Before we adopted Rule 702, we recognized the Frye test and set out our version of it in Syllabus Points 7 and 8 of State v. Clawson, 165 W.Va. 588, 270 S.E.2d 659 (1980):

“7. In order for a scientific test to be initially admissible, there must be general acceptance of the scientific principle which underlies the test.
[44]*44“8. There are certain scientific tests that have been widely used over a long period of time, such that their general acceptance in the scientific community can be judicially noticed.”

See also State v. Armstrong, 179 W.Va. 435, 369 S.E.2d 870 (1988); State v. Barker, 179 W.Va. 194, 366 S.E.2d 642 (1988). As we stated in Syllabus Point 8 of Clawson, where the scientific test is generally accepted, it can be judicially noticed and the expert need not demonstrate its scientific validity.5 We also stated in note 4 of State v. Armstrong, 179 W.Va. at 439-40, 369 S.E.2d at 874-75 (1988), that there is a general trend under Rule 702 to liberalize the Frye rule:

“An increasing number of the courts and many of the leading commentators interpret Rule 702 of the Federal Rules of Evidence, which is identical to our Rule 702, as limiting the Frye ‘general acceptance’ test to a test solely for determining whether judicial notice can be taken of the scientific test’s general reliability. See P. Giannelli and E. Imwinkelreid, Scientific Evidence §§ 1-5, 1-5(E)-(F), 1-6, 1-6(A)~ (D) (1986) (collecting authorities); Giannel-li, General Acceptance of Scientific Tests— Frye and Beyond, in Scientific and Expert Evidence 11-32 (E. Imwinkelreid 2d ed. 1981). Therefore, according to this view, a scientific expert’s testimony is admissible if shown to involve relevant scientific tests which assist the trier of fact to understand the evidence, even if such tests and the underlying scientific prineiple(s) are not yet generally accepted in the particular scientific field.” (Emphasis in original).

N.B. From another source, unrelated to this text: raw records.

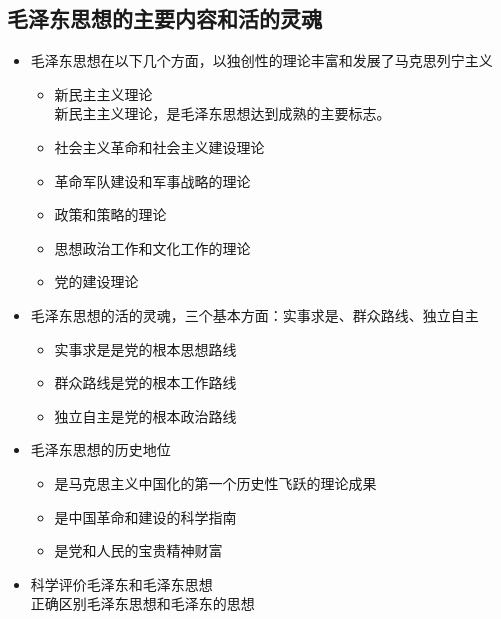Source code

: \subsection{毛泽东思想的主要内容和活的灵魂}
\begin{itemize}
	\item 毛泽东思想在以下几个方面，以独创性的理论丰富和发展了马克思列宁主义
	\begin{itemize}
	\item 新民主主义理论\\
	新民主主义理论，是毛泽东思想达到成熟的主要标志。
	\item 社会主义革命和社会主义建设理论 
	\item 革命军队建设和军事战略的理论
	\item 政策和策略的理论
	\item 思想政治工作和文化工作的理论
	\item 党的建设理论
	\end{itemize}
	\item 毛泽东思想的活的灵魂，三个基本方面：实事求是、群众路线、独立自主
	\begin{itemize}
		\item 实事求是是党的根本思想路线
		\item 群众路线是党的根本工作路线
		\item 独立自主是党的根本政治路线
	\end{itemize}
	\item 毛泽东思想的历史地位
	\begin{itemize}
		\item 是马克思主义中国化的第一个历史性飞跃的理论成果
		\item 是中国革命和建设的科学指南
		\item 是党和人民的宝贵精神财富
		
	\end{itemize}
		\item 科学评价毛泽东和毛泽东思想\\
		正确区别毛泽东思想和毛泽东的思想
\end{itemize}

In Daubert, supra, the United States Supreme Court reexamined the Frye standard and determined that it was too stringent as applied to the admissibility of expert testimony in light of Rule 702 of the Federal Rules of Evidence. The plaintiffs in Daubert sought to introduce expert testimony showing the relationship between a drug manufactured by the defendant and birth defects in children whose mothers had taken the drug while pregnant with those children. The defendant argued that the expert testimony offered by the plaintiffs could not meet Frye’s “general acceptance” test. The trial court and the Ninth Circuit Court of Appeals agreed,6 with the Court of Appeals stating that because the expert testimony proffered had not been published or subjected to peer review, it could not be shown to be a generally accepted scientific technique, and was thus violative of the Frye standard.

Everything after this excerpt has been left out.